# Task statement
Pictures in the entries below are excluded; copy only the lines from the one containing "- 有较强的问题分析和解决能力，善于通过技术手段提升测试效率" to the one containing "- Receive personalized", both included.
───
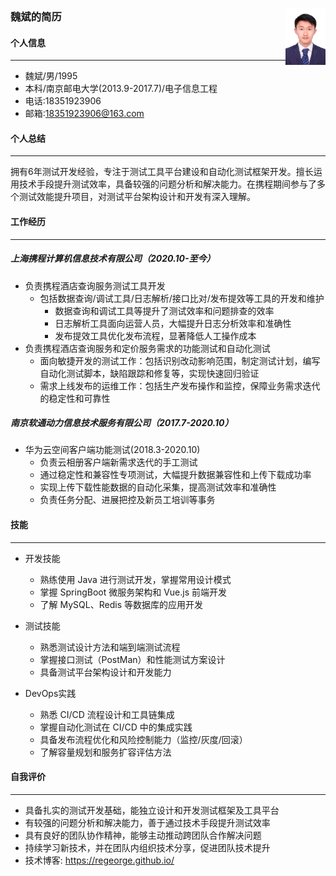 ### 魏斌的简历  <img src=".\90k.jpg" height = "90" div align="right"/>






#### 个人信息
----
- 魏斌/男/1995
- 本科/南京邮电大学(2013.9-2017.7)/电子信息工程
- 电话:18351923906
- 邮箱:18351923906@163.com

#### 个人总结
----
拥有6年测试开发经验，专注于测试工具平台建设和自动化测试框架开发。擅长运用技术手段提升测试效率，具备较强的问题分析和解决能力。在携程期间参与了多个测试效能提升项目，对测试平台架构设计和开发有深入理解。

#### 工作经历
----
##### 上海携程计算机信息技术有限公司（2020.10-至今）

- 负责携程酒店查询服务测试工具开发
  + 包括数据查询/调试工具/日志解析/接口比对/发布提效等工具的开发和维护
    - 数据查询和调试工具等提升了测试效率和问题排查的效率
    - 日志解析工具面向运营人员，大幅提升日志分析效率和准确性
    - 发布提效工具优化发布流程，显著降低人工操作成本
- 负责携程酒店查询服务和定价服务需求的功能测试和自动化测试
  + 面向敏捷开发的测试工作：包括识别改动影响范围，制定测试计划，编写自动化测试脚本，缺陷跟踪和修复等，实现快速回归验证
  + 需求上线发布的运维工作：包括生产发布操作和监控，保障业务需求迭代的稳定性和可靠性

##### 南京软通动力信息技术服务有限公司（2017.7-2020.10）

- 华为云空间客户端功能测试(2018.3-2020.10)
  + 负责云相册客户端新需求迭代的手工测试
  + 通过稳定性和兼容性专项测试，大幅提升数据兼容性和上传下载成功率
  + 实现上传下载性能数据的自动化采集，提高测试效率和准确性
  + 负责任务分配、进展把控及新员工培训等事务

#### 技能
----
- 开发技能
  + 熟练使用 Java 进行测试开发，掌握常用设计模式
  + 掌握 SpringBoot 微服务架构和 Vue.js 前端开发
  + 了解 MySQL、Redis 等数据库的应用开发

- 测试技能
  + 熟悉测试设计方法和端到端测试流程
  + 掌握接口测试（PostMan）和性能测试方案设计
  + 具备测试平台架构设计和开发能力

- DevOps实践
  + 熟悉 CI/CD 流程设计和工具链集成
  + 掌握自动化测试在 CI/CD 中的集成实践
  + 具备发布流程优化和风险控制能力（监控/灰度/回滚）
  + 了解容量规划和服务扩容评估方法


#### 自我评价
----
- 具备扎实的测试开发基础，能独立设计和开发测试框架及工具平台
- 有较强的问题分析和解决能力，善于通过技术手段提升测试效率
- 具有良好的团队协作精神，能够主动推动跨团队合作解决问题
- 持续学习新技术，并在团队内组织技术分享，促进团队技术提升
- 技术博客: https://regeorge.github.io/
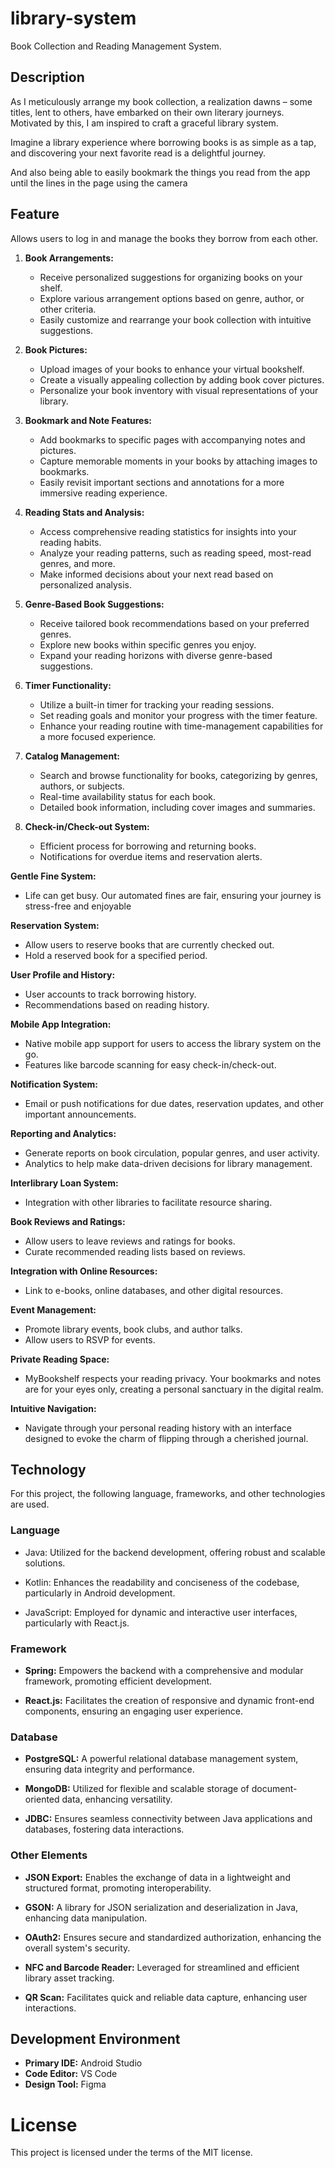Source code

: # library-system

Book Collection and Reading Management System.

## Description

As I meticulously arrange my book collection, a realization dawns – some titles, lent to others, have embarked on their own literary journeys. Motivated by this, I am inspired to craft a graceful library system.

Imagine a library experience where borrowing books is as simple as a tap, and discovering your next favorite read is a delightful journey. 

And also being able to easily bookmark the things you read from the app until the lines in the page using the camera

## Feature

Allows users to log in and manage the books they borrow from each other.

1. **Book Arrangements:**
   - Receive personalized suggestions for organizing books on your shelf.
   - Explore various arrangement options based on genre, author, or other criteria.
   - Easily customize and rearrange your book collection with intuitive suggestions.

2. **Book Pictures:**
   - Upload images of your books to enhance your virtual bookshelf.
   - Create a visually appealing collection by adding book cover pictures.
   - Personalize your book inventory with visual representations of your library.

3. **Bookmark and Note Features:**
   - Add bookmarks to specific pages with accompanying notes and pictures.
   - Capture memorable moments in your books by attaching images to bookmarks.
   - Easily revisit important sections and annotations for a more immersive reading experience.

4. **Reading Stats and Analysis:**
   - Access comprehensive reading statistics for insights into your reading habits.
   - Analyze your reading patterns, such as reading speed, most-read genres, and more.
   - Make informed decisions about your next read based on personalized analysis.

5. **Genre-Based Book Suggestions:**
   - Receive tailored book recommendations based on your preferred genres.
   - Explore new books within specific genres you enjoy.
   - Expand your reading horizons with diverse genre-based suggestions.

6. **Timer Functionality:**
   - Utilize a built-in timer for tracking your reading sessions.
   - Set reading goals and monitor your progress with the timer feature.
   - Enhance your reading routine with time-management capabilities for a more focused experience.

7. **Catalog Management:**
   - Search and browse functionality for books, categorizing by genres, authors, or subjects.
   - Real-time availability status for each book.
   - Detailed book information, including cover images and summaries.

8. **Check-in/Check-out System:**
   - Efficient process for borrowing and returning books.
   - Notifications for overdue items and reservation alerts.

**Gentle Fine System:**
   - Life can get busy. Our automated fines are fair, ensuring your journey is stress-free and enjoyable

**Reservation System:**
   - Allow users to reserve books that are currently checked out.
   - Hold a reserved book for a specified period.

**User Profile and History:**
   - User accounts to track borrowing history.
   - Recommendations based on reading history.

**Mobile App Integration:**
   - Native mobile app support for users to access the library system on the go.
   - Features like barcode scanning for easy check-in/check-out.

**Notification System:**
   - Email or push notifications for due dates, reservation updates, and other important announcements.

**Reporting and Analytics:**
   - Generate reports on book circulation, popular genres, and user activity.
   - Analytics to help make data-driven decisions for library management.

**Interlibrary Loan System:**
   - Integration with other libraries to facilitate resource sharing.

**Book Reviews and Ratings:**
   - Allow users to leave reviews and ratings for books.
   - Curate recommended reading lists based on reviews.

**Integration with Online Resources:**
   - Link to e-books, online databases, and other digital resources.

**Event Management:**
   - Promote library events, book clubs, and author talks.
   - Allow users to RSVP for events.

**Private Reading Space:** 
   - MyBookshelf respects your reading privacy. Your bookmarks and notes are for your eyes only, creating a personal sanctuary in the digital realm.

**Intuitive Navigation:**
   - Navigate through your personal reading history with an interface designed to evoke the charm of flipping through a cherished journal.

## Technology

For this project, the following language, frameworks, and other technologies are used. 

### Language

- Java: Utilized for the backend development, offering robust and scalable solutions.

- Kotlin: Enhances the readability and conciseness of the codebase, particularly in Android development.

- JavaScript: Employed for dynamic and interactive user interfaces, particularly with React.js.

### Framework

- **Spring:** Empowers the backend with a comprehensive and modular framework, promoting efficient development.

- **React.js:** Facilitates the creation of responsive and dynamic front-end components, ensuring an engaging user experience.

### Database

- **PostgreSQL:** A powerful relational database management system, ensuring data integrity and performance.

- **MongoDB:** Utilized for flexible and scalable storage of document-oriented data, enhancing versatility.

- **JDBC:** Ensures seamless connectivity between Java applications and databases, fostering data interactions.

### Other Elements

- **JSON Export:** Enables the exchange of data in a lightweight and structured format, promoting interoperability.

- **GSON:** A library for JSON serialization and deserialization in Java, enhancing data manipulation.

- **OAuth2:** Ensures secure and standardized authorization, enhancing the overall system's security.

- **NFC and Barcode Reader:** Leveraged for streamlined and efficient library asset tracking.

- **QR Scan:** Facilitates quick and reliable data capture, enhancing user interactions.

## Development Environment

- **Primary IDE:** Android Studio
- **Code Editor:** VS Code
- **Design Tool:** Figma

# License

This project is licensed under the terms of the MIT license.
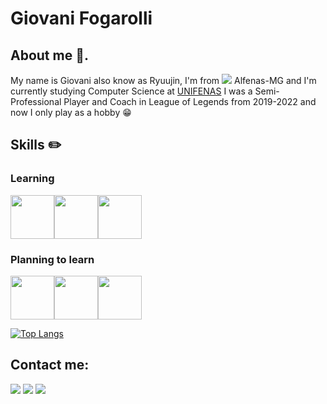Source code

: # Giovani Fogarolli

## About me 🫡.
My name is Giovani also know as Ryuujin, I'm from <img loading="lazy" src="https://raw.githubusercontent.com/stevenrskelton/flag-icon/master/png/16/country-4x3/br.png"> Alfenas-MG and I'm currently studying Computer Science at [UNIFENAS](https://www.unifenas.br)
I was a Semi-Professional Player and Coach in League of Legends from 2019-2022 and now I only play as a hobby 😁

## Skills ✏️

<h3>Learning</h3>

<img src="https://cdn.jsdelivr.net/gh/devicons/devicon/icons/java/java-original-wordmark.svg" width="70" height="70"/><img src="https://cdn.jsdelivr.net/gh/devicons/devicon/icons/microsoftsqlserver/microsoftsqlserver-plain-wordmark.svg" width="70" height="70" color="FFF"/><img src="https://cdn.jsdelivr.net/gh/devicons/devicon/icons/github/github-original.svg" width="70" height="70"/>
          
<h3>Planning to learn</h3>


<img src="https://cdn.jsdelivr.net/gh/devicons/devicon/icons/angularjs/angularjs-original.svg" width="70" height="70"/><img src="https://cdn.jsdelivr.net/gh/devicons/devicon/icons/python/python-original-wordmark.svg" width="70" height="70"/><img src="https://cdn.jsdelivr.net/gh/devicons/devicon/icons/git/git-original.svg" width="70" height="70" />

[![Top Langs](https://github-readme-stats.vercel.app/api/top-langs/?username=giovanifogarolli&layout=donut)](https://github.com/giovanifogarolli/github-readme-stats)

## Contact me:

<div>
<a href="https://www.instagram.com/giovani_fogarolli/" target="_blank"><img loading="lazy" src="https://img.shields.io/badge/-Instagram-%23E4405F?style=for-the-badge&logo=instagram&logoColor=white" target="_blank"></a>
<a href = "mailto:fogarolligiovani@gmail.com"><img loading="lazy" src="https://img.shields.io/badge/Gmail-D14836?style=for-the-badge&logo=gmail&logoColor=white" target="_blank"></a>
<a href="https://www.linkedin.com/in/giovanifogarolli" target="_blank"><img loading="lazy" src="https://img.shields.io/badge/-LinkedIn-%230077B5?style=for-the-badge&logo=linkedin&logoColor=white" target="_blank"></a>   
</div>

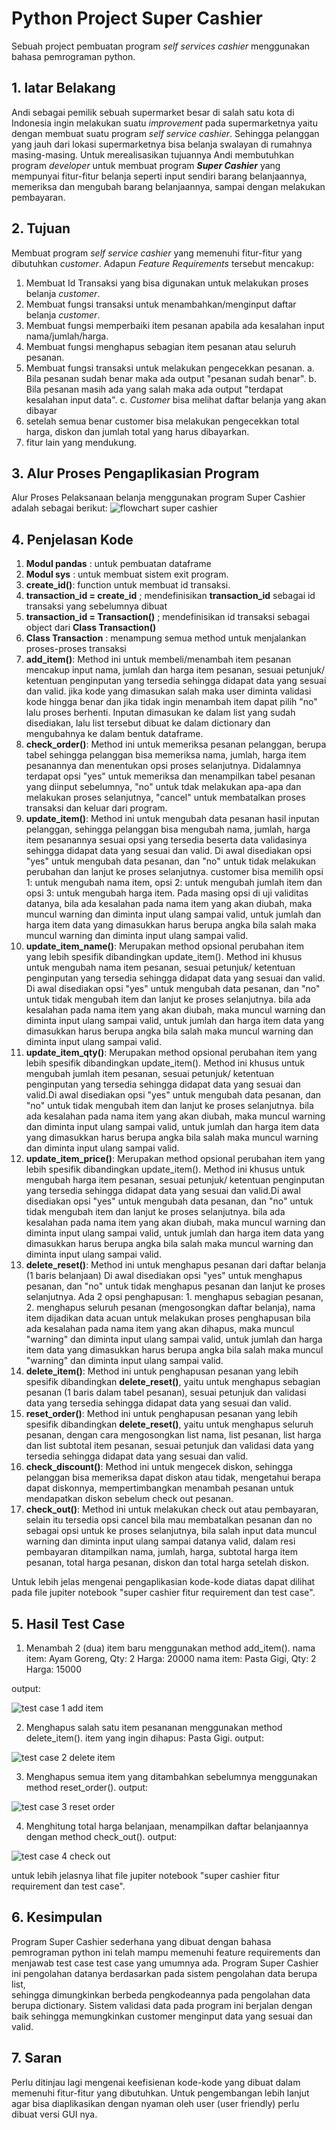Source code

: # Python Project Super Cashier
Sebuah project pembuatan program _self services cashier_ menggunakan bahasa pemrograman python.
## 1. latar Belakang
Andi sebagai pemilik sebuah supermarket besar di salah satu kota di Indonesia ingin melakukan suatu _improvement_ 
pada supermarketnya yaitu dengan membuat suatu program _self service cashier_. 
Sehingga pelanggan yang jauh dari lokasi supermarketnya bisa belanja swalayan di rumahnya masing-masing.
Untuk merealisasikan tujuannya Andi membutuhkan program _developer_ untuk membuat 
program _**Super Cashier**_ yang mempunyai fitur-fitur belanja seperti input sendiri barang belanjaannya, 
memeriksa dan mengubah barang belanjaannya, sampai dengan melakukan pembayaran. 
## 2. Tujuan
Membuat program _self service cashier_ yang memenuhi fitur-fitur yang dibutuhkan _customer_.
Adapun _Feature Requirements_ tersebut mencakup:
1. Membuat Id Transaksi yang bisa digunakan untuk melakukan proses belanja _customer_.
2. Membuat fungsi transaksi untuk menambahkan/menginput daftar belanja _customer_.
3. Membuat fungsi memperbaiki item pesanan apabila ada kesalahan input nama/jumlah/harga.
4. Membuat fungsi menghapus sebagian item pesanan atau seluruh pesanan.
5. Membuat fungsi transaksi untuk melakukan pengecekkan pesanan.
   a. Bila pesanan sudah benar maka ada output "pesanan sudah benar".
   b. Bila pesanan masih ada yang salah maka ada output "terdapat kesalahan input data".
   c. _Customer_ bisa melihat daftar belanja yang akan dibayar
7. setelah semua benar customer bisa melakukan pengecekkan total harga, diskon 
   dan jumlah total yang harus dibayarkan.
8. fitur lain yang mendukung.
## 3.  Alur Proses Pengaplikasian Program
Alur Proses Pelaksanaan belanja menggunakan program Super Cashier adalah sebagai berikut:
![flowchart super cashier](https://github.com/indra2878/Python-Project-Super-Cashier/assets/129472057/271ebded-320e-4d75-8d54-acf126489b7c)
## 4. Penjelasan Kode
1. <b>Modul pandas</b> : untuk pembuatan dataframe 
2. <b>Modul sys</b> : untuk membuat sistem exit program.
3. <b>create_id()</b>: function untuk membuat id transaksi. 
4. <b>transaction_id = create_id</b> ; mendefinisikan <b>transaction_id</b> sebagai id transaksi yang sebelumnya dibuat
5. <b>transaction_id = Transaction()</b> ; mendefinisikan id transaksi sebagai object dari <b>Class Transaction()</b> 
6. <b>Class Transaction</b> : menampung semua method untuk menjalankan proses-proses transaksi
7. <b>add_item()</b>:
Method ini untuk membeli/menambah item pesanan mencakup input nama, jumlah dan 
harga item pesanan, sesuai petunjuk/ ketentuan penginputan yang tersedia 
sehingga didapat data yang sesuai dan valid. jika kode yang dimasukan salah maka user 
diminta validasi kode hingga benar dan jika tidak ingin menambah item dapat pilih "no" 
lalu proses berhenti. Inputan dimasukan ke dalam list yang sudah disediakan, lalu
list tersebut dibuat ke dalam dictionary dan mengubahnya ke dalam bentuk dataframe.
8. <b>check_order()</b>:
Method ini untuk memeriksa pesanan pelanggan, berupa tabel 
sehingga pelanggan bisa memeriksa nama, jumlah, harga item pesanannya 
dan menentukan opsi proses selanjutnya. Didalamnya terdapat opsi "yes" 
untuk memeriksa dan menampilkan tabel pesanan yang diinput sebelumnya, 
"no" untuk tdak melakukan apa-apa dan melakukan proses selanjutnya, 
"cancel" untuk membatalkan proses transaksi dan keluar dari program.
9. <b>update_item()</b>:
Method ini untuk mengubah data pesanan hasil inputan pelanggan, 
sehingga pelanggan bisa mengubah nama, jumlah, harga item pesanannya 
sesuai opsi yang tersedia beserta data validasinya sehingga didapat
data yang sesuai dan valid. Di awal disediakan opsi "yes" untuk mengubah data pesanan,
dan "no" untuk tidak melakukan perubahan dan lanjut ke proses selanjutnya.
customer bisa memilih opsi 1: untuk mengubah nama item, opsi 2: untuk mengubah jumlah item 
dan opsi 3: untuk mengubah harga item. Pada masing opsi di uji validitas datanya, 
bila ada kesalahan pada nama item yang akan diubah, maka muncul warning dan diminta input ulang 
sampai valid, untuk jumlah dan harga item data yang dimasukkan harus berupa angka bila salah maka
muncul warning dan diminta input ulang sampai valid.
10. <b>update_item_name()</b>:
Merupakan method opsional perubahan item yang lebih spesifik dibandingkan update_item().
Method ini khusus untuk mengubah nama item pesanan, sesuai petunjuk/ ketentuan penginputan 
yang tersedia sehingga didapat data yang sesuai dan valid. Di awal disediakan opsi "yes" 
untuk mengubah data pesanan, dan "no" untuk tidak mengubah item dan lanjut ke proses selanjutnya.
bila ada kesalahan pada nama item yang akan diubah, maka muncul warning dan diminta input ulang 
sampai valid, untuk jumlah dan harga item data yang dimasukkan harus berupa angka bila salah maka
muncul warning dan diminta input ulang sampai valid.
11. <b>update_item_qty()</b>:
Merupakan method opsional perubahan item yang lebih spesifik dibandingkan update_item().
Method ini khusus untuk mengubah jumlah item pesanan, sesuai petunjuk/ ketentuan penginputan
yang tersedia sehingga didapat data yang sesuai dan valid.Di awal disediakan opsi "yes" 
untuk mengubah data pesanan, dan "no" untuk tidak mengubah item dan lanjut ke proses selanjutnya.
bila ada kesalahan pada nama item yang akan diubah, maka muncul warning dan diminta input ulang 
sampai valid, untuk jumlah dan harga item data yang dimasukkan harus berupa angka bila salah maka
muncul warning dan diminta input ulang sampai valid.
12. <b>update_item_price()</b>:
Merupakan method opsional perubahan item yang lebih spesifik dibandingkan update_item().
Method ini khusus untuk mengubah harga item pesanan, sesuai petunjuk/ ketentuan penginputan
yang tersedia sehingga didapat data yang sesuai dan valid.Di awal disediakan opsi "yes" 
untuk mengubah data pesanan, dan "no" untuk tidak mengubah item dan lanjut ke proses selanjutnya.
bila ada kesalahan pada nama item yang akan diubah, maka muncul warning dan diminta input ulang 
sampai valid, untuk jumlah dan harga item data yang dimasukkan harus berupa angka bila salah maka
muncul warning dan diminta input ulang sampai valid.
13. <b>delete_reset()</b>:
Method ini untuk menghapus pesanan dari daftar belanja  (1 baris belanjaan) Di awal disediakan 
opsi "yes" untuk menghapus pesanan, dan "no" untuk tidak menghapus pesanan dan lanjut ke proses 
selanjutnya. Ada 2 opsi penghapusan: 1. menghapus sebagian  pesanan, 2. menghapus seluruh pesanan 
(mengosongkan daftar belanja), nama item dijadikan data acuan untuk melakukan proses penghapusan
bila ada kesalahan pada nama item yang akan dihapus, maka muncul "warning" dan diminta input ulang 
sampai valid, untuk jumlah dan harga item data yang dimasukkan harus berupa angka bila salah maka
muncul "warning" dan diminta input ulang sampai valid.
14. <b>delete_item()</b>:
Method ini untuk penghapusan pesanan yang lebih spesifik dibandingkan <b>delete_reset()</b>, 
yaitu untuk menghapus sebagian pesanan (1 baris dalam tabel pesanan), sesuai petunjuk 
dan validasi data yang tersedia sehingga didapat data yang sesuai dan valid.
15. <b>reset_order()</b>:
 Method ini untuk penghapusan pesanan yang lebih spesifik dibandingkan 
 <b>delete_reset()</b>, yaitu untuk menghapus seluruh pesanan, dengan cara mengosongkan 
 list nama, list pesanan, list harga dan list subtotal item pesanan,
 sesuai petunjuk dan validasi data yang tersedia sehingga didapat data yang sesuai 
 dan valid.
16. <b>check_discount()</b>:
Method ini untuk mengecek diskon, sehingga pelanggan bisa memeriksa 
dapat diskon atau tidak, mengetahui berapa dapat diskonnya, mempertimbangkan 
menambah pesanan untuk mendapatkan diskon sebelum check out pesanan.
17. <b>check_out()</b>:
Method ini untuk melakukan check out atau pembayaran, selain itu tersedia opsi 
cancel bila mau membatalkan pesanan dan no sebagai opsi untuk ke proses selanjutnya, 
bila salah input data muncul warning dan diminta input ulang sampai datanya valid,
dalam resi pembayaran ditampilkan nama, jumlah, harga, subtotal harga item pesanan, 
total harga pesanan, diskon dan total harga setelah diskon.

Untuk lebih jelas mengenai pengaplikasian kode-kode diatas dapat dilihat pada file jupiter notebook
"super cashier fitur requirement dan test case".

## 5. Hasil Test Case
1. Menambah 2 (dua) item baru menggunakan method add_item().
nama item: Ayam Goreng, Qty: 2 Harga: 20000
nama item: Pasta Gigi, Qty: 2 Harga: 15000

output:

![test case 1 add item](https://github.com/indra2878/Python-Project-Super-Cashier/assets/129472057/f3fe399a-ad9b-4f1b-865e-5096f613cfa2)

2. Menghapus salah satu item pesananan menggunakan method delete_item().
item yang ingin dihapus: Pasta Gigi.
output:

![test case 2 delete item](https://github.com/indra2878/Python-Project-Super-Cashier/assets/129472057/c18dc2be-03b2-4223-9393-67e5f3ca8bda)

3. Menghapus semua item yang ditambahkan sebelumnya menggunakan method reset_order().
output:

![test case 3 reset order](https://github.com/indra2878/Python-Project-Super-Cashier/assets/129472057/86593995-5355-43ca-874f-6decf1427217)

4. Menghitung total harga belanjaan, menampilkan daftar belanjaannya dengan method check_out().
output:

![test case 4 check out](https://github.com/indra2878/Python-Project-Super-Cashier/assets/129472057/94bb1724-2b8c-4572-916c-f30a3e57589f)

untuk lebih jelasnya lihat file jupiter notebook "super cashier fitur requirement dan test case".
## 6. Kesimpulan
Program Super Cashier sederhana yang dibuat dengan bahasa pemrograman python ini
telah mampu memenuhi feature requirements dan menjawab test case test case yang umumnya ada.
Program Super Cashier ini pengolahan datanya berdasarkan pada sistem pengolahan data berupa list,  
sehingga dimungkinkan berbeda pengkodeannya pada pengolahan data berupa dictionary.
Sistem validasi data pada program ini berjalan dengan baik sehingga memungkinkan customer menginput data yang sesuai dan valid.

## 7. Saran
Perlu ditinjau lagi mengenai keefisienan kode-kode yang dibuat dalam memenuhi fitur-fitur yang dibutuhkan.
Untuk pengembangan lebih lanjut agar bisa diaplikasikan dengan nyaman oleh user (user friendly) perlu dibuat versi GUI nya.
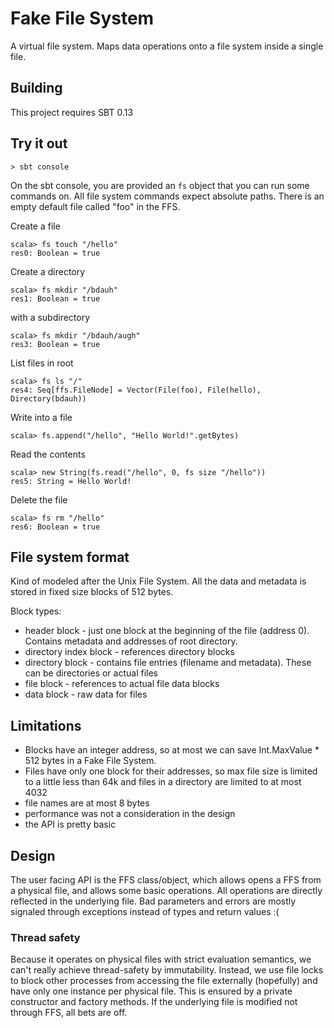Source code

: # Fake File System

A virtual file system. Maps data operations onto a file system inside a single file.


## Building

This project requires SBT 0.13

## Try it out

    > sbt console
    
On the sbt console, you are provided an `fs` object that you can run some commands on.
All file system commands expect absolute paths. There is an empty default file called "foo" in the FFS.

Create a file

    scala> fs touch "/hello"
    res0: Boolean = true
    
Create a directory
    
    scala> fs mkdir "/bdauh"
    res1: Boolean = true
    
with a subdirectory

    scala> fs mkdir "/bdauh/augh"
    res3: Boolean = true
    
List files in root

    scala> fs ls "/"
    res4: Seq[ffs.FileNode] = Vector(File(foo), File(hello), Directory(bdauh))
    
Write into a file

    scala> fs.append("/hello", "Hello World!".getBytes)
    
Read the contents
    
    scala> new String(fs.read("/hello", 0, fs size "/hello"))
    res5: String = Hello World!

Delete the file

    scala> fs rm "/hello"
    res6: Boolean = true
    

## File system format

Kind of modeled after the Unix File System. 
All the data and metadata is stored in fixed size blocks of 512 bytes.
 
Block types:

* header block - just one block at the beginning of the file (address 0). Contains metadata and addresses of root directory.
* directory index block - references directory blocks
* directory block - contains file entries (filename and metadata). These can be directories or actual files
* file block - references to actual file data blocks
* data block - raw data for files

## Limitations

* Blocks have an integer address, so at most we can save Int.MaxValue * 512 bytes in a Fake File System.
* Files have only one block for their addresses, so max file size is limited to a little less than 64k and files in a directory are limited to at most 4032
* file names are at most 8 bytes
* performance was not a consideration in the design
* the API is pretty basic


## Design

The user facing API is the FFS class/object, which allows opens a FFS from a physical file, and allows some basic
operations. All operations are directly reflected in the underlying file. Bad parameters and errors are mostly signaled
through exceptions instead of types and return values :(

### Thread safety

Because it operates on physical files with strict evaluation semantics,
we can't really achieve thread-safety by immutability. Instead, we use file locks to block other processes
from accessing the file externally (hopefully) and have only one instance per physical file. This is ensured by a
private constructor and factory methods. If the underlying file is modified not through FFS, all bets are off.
───
# Result of the task
- 有较强的问题分析和解决能力，善于通过技术手段提升测试效率
- 具有良好的团队协作精神，能够主动推动跨团队合作解决问题
- 持续学习新技术，并在团队内组织技术分享，促进团队技术提升
- 技术博客: https://regeorge.github.io/
Source code

: # library-system

Book Collection and Reading Management System.

## Description

As I meticulously arrange my book collection, a realization dawns – some titles, lent to others, have embarked on their own literary journeys. Motivated by this, I am inspired to craft a graceful library system.

Imagine a library experience where borrowing books is as simple as a tap, and discovering your next favorite read is a delightful journey. 

And also being able to easily bookmark the things you read from the app until the lines in the page using the camera

## Feature

Allows users to log in and manage the books they borrow from each other.

1. **Book Arrangements:**
   - Receive personalized suggestions for organizing books on your shelf.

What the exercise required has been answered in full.